[Start of section]
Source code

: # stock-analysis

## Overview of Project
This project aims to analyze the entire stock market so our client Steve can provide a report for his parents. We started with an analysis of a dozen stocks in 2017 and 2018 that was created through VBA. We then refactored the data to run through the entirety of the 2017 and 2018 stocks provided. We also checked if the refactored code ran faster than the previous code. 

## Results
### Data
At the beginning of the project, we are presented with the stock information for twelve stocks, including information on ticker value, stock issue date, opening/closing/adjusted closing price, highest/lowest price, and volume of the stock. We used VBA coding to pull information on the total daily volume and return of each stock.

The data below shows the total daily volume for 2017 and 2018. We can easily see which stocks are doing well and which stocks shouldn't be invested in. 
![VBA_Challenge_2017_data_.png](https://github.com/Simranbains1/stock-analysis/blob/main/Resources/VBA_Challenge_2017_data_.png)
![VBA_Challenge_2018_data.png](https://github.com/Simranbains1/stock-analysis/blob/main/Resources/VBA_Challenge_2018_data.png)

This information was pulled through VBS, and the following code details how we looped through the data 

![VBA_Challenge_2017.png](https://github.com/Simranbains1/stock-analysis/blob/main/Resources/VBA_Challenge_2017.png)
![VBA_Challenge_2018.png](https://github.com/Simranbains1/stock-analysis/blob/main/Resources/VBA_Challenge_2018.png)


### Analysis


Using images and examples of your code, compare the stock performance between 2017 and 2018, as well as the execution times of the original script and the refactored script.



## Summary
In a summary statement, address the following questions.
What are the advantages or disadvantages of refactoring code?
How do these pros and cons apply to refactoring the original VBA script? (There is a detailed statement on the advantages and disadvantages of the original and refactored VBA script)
[End of section]
[Start of section]
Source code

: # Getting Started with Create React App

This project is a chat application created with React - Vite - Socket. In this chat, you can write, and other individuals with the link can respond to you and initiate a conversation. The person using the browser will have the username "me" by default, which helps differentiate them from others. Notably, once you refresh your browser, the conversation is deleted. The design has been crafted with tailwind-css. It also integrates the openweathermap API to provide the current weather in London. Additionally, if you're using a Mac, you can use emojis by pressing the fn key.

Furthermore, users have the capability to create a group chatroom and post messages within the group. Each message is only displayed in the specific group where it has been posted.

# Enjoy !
[End of section]
Among the records above, find each line holding the string "total" and pull it out.

At the beginning of the project, we are presented with the stock information for twelve stocks, including information on ticker value, stock issue date, opening/closing/adjusted closing price, highest/lowest price, and volume of the stock. We used VBA coding to pull information on the total daily volume and return of each stock.
The data below shows the total daily volume for 2017 and 2018. We can easily see which stocks are doing well and which stocks shouldn't be invested in. 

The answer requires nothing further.